[Dataset entries]
--- START ---

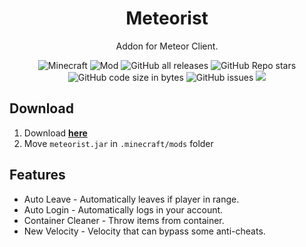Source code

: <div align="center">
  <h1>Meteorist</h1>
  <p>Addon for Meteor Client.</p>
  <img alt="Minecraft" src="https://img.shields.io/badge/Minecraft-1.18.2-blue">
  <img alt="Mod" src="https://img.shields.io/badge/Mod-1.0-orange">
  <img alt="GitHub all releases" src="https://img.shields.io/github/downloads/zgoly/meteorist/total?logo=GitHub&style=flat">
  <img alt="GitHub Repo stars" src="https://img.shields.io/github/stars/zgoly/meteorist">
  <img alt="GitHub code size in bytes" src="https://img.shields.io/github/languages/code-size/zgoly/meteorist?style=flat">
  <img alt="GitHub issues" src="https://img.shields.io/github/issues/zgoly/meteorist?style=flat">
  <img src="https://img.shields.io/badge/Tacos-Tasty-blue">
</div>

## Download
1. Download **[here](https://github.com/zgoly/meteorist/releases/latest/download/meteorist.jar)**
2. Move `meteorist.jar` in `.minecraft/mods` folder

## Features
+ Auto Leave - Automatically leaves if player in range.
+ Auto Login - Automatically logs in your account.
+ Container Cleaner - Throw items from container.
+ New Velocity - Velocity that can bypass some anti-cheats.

--- END ---
--- START ---

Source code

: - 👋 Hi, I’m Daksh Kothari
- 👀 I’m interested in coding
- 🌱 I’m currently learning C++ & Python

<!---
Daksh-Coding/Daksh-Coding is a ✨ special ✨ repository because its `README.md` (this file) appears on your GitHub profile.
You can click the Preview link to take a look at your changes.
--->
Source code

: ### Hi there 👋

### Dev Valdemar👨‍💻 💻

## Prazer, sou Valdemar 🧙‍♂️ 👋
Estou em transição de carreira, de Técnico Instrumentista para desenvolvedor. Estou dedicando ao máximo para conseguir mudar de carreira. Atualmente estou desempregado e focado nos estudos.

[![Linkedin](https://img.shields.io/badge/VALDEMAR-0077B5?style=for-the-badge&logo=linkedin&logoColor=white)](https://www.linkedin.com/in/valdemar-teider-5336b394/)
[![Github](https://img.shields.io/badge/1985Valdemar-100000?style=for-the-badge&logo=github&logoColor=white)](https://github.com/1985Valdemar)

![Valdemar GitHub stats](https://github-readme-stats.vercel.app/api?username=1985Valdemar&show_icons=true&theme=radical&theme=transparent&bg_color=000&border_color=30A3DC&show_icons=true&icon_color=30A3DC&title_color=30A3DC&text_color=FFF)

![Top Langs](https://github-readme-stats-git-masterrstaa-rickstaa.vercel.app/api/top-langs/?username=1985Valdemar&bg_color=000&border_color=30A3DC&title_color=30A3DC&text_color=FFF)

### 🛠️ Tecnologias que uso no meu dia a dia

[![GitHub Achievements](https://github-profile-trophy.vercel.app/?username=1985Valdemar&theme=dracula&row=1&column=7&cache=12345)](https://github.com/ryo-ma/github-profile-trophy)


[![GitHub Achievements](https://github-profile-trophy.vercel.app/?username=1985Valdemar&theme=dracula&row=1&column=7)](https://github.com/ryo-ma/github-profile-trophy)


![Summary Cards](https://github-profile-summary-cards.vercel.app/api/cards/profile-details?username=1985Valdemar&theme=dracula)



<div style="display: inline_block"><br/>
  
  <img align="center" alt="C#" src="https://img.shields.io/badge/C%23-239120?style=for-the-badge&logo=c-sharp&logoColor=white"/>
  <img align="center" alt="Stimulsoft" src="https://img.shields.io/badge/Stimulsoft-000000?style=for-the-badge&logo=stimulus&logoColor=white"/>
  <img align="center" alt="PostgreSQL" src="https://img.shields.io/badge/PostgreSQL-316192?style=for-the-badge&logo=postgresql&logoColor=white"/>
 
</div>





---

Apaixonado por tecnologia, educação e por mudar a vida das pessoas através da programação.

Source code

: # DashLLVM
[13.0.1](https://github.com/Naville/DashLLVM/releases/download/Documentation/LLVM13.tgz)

--- END ---
--- START ---

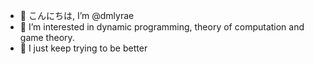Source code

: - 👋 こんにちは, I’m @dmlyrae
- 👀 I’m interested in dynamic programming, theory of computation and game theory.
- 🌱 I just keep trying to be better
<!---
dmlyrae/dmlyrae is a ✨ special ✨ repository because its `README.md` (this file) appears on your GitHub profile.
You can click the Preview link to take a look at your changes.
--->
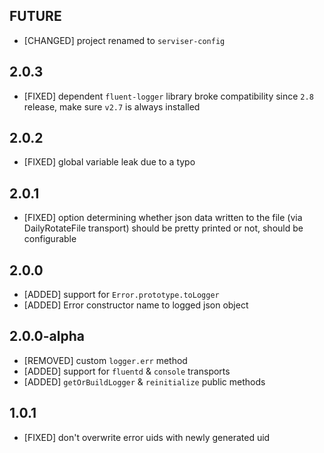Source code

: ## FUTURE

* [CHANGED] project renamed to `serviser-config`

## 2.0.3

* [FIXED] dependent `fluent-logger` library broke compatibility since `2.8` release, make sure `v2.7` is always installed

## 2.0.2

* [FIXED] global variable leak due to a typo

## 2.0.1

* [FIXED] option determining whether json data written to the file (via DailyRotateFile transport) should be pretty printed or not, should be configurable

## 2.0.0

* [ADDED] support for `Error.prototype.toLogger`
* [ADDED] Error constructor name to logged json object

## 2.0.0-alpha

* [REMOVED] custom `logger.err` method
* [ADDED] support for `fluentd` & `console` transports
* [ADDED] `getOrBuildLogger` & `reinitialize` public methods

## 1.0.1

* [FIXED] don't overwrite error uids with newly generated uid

--- END ---

▶ _Work item_
Return only those lines of the records that contain the string "DashLLVM".

▶ _Answer below_
: # DashLLVM
[13.0.1](https://github.com/Naville/DashLLVM/releases/download/Documentation/LLVM13.tgz)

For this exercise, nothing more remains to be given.